Studio album by Bernard Fanning
- Released: 7 June 2013
- Genre: Alternative rock, country-folk
- Length: 39:34
- Label: Dew Process

Bernard Fanning chronology
| Tea & Sympathy (2005) | Departures (2013) | Civil Dusk (2016) |

Singles from Departures
- "Battleships" Released: 2013; "Tell Me How It Ends" Released: 2013;

= Departures (album) =

Departures is the second solo album by Australian musician Bernard Fanning, a follow-up to his 2005 album Tea & Sympathy, and the first since Fanning's band Powderfinger was disbanded in 2011. The album was released on 7 June 2013. The album heralds a departure from Fanning's debut 2005 effort of folk and roots in favour of a rock sound, more akin to his Powderfinger origins.
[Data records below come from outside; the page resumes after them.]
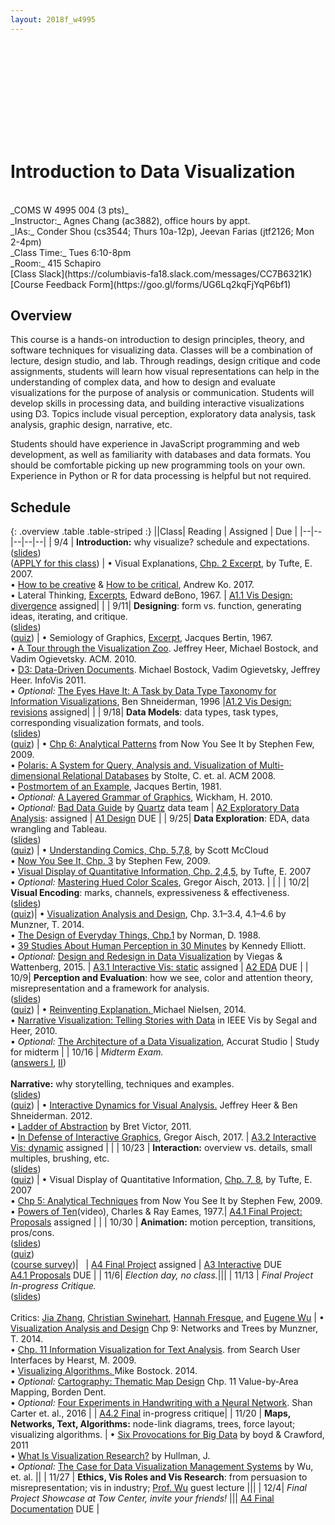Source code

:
 ```yaml
---
layout: 2018f_w4995
---
```


<svg id="d3banner"></svg>

# Introduction to Data Visualization

<br>
_COMS W 4995 004 (3 pts)_ <br>
_Instructor:_ Agnes Chang (ac3882), office hours by appt. <br>
_IAs:_ Conder Shou (cs3544; Thurs 10a-12p), Jeevan Farias (jtf2126; Mon 2-4pm)<br>
_Class Time:_ Tues 6:10-8pm <br>
_Room:_ 415 Schapiro <br>
[Class Slack](https://columbiavis-fa18.slack.com/messages/CC7B6321K) <br>
[Course Feedback Form](https://goo.gl/forms/UG6Lq2kqFjYqP6bf1)

## Overview

This course is a hands-on introduction to design principles, theory, and software techniques for visualizing data. Classes will be a combination of lecture, design studio, and lab. Through readings, design critique and code assignments, students will learn how visual representations can help in the understanding of complex data, and how to design and evaluate visualizations for the purpose of analysis or communication. Students will develop skills in processing data, and building interactive visualizations using D3. Topics include visual perception, exploratory data analysis, task analysis, graphic design, narrative, etc.

Students should have experience in JavaScript programming and web development, as well as familiarity with databases and data formats. You should be comfortable picking up new programming tools on your own. Experience in Python or R for data processing is helpful but not required.

## Schedule

{: .overview .table .table-striped :}
||Class| Reading | Assigned | Due |
|--|--|--|--|--|
| 9/4 | **Introduction:** why visualize? schedule and expectations.<br>([slides](https://docs.google.com/presentation/d/1DvytttEEQ4Ru9Rh0ixBajnNy-AqGvrATWJjFipn3b2g/edit?usp=sharing))<br>([APPLY for this class](https://goo.gl/forms/hgAH8T8bUhtdpPYo1)) | • Visual Explanations, [Chp. 2 Excerpt](https://courseworks2.columbia.edu/courses/67918/files/3201029), by Tufte, E. 2007.<br>• [How to be creative](http://faculty.washington.edu/ajko/books/design-methods/how-to-be-creative.html) & [How to be critical](http://faculty.washington.edu/ajko/books/design-methods/how-to-be-critical.html), Andrew Ko. 2017.<br>• Lateral Thinking, [Excerpts](https://courseworks2.columbia.edu/courses/67918/files/3201020), Edward deBono, 1967. | [A1.1 Vis Design: divergence](a1.html) assigned| |
| 9/11| **Designing**: form vs. function, generating ideas, iterating, and critique.<br>([slides](https://docs.google.com/presentation/d/1Q8qXaaLcdk3TXsmvmQiKGudu2wFfa_0sjG-rNrf3wRY/edit?usp=sharing))<br>([quiz](https://goo.gl/forms/sdh5ZqaCyyAIH5n13)) | • Semiology of Graphics, [Excerpt](https://courseworks2.columbia.edu/courses/67918/files?preview=3298037), Jacques Bertin, 1967.<br>• [A Tour through the Visualization Zoo](http://queue.acm.org/detail.cfm?id=1805128). Jeffrey Heer, Michael Bostock, and Vadim Ogievetsky. ACM. 2010.<br>• [D3: Data-Driven Documents](http://vis.stanford.edu/files/2011-D3-InfoVis.pdf). Michael Bostock, Vadim Ogievetsky, Jeffrey Heer. InfoVis 2011.<br>• *Optional:* [The Eyes Have It: A Task by Data Type Taxonomy for Information Visualizations](http://drum.lib.umd.edu/bitstream/handle/1903/466/CS-TR-3665.pdf?sequence=2), Ben Shneiderman, 1996 |[A1.2 Vis Design: revisions](a1.html) assigned| |
| 9/18| **Data Models**: data types, task types, corresponding visualization formats, and tools.<br>([slides](https://docs.google.com/presentation/d/1gb__-ZkYqcHyEzjJ7t9-3R08OWoB6egUCYFfWyHLOQA/edit?usp=sharing))<br>([quiz](https://goo.gl/forms/Nm3VHgOPPMYHcpcq2)) | • [Chp 6: Analytical Patterns](https://courseworks2.columbia.edu/courses/67918/files/3298557) from Now You See It by Stephen Few, 2009.<br>• [Polaris: A System for Query, Analysis and. Visualization of Multi-dimensional Relational Databases](https://research.tableau.com/sites/default/files/Tableau-CACM-Nov-2008-Polaris-Article-by-Stolte-Tang-Hanrahan.pdf) by Stolte, C. et. al. ACM 2008.<br>• [Postmortem of an Example](https://courseworks2.columbia.edu/courses/67918/files/3298035), Jacques Bertin, 1981.<br>• *Optional:* [A Layered Grammar of Graphics](http://vita.had.co.nz/papers/layered-grammar.html), Wickham, H. 2010.<br>• *Optional:* [Bad Data Guide](https://github.com/Quartz/bad-data-guide) by [Quartz](http://agneschang.net/gsapp-dataviz-archhum/qz.com) data team | [A2 Exploratory Data Analysis](a2.html): assigned | [A1 Design](a1.html) DUE |
| 9/25| **Data Exploration**: EDA, data wrangling and Tableau.<br>([slides](https://docs.google.com/presentation/d/1w83E46TXgnLD9YKmhvp90GmoGtr42euAMJVmNSIRLuY/edit?usp=sharing))<br>([quiz](https://goo.gl/forms/3VfNlNJtYOjOqHul1)) | • [Understanding Comics, Chp. 5,7,8](https://courseworks2.columbia.edu/courses/67918/files/3201028), by Scott McCloud<br>• [Now You See It, Chp. 3](https://courseworks2.columbia.edu/courses/67918/files?preview=3347098) by Stephen Few, 2009.<br>• [Visual Display of Quantitative Information, Chp. 2,4,5](https://courseworks2.columbia.edu/courses/67918/files/3298097), by Tufte, E. 2007<br>• _Optional:_ [Mastering Hued Color Scales](https://www.vis4.net/blog/2013/09/mastering-multi-hued-color-scales/), Gregor Aisch, 2013. | | |
| 10/2| **Visual Encoding**: marks, channels, expressiveness & effectiveness.<br>([slides](https://docs.google.com/presentation/d/1yoGxjp3ZdGYi-Bh07XTmiwzWEpXDvyZ2vS81NYkXAe0/edit?usp=sharing))<br>([quiz](https://goo.gl/forms/4gHXjrBudpinz1Ds2))| • [Visualization Analysis and Design](https://clio.columbia.edu/catalog/11255731), Chp. 3.1–3.4, 4.1–4.6 by Munzner, T. 2014.<br>• [The Design of Everyday Things, Chp.1](https://courseworks2.columbia.edu/courses/67918/files?preview=3405668) by Norman, D. 1988.<br>• [39 Studies About Human Perception in 30 Minutes](https://medium.com/@kennelliott/39-studies-about-human-perception-in-30-minutes-4728f9e31a73) by Kennedy Elliott.<br>• _Optional:_ [Design and Redesign in Data Visualization](https://medium.com/@hint_fm/design-and-redesign-4ab77206cf9#.mha4ohu1t) by Viegas & Wattenberg, 2015. | [A3.1 Interactive Vis: static](a3.html) assigned | [A2 EDA](a2.html) DUE |
| 10/9| **Perception and Evaluation**: how we see, color and attention theory, misrepresentation and a framework for analysis.<br>([slides](https://docs.google.com/presentation/d/1_Duy4ppJDh3p7NTR2kvaGgvD47WFmiQiv_rISe5xctE/edit?usp=sharing))<br>([quiz](https://goo.gl/forms/ftRr1xJuGlfRmjxo2)) | • [Reinventing Explanation. ](http://michaelnielsen.org/reinventing_explanation/) Michael Nielsen, 2014.<br>• [Narrative Visualization: Telling Stories with Data](https://courseworks2.columbia.edu/courses/67918/files?preview=3440921) in IEEE Vis by Segal and Heer, 2010.<br>• _Optional:_ [The Architecture of a Data Visualization](https://medium.com/accurat-studio/the-architecture-of-a-data-visualization-470b807799b4), Accurat Studio | Study for midterm |
| 10/16 | _Midterm Exam._<br>([answers I](https://drive.google.com/file/d/1ROVPmQg6m_8F2uuNkI7crsiylXioRfMW/view?usp=sharing), [II](https://drive.google.com/file/d/19YJc02U60JevAcKAAMSZ7Zhx6IfS9oIn/view?usp=sharing))<br><br>**Narrative:** why storytelling, techniques and examples.<br>([slides](https://docs.google.com/presentation/d/1SuhVcaW6VZev7T6eiQpKlccD_VBT-GdMUzb3KPKcxsQ/edit?usp=sharing))<br>([quiz](https://goo.gl/forms/9rsp95Krq84ZP7Bq2)) | • [Interactive Dynamics for Visual Analysis.](http://portal.acm.org/ft_gateway.cfm?id=2146416&type=pdf) Jeffrey Heer & Ben Shneiderman. 2012.<br>• [Ladder of Abstraction](http://worrydream.com/LadderOfAbstraction/) by Bret Victor, 2011.<br>• [In Defense of Interactive Graphics](https://www.vis4.net/blog/2017/03/in-defense-of-interactive-graphics/), Gregor Aisch, 2017. | [A3.2 Interactive Vis: dynamic](a3.html) assigned | |
| 10/23 | **Interaction:** overview vs. details, small multiples, brushing, etc.<br>([slides](https://docs.google.com/presentation/d/1jL4EAQf-zxq6K1vHJ3kmh6nqRopkNRIRSCG9CbwfYLU/edit?usp=sharing))<br>([quiz](https://goo.gl/forms/dFbnKs5mvUlXNjGa2)) | • Visual Display of Quantitative Information, [Chp. 7, 8](https://courseworks2.columbia.edu/courses/67918/files?preview=3348986), by Tufte, E. 2007<br>• [Chp 5: Analytical Techniques](https://courseworks2.columbia.edu/courses/67918/files?preview=3347100) from Now You See It by Stephen Few, 2009.<br>• [Powers of Ten](https://youtu.be/0fKBhvDjuy0)(video), Charles & Ray Eames, 1977.| [A4.1 Final Project: Proposals](a4.html) assigned |  |
| 10/30 | **Animation:** motion perception, transitions, pros/cons.<br>([slides](https://docs.google.com/presentation/d/1xHuOP7Tlsy1waTXpLI2iUkjDfWtAZoHvGQKSAQ8MOtk/edit?usp=sharing))<br>([quiz](https://goo.gl/forms/cdirOAjYlb6ZPAhS2))<br>([course survey](https://goo.gl/forms/ItvfRCR7dr2YQDI02))| &nbsp; | [A4 Final Project](a4.html) assigned | [A3 Interactive](a3.html) DUE<br>[A4.1 Proposals](a4.html) DUE |
| 11/6| _Election day, no class._|||
| 11/13 | _Final Project In-progress Critique._<br>([slides](https://docs.google.com/presentation/d/16o-QG2PzI6nRpkOtGPbUYy0EI6Vv8PyORfBFycXamQk/edit?usp=sharing))<br><br>Critics: [Jia Zhang](https://dataminding.blog/), [Christian Swinehart](https://www.newschool.edu/parsons/faculty/christian-swinehart/), [Hannah Fresque](https://www.propublica.org/people/hannah-fresques), and [Eugene Wu](http://www.eugenewu.net/) | •  [Visualization Analysis and Design](https://clio.columbia.edu/catalog/11255731) Chp 9: Networks and Trees by Munzner, T. 2014.<br>• [Chp. 11 Information Visualization for Text Analysis](http://searchuserinterfaces.com/book/sui_ch11_text_analysis_visualization.html). from Search User Interfaces by Hearst, M. 2009.<br>• [Visualizing Algorithms. ](https://bost.ocks.org/mike/algorithms/) Mike Bostock. 2014.<br>• *Optional:* [Cartography: Thematic Map Design](https://magrawala.github.io/cs448b-fa17/assets/docs/Dent-Chap11.pdf) Chp. 11 Value-by-Area Mapping, Borden Dent.<br>• *Optional:* [Four Experiments in Handwriting with a Neural Network](https://distill.pub/2016/handwriting/). Shan Carter et. al., 2016 | | [A4.2 Final](a4.html) in-progress critique|
| 11/20 | **Maps, Networks, Text, Algorithms:** node-link diagrams, trees, force layout; visualizing algorithms. | • [Six Provocations for Big Data](https://courseworks2.columbia.edu/courses/67918/files?preview=3722127) by boyd & Crawford, 2011<br>• [What Is Visualization Research?](https://medium.com/multiple-views-visualization-research-explained/what-is-visualization-research-what-should-it-be-8840a9ba658) by Hullman, J.<br>• _Optional:_ [The Case for Data Visualization Management Systems](https://www.dropbox.com/s/yhwnsxfhau7pp1c/Ermac.pdf?dl=0) by Wu, et. al. ||
| 11/27 | **Ethics, Vis Roles and Vis Research**: from persuasion to misrepresentation; vis in industry; [Prof. Wu](http://www.eugenewu.net/) guest lecture |||
| 12/4| _Final Project Showcase at Tow Center, invite your friends!_ ||| [A4 Final Documentation](a4.html) DUE |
==Commercial performance==
Departures debuted at number one on the ARIA Albums Chart dated 17 June 2013, becoming Fanning's second number-one album as a solo artist.

==Track listing==
1. "Tell Me How It Ends" – 3:41
2. "Limbo Stick" – 3:53
3. "Battleships" – 3:10
4. "Grow Around You" – 4:20
5. "Drake" – 3:48
6. "Call You Home" – 4:51
7. "Departures (Blue Toowong Skies)" – 4:20
8. "Zero Sum Game" – 4:07
9. "Here Comes the Sadist" – 3:35
10. "Inside Track" – 3:49
11. "Ghosts" (retail bonus track) – 3:58
12. "Come Down On Your Side" – 3:27 (iTunes bonus track)

==Charts==

| Chart (2013) | Peak position |
|---|---|
| Australian Albums (ARIA) | 1 |

==Certifications==

| Region | Certification | Certified units/sales |
| Australia (ARIA) | Gold | 35,000^{^} |
^{^} Shipments figures based on certification alone.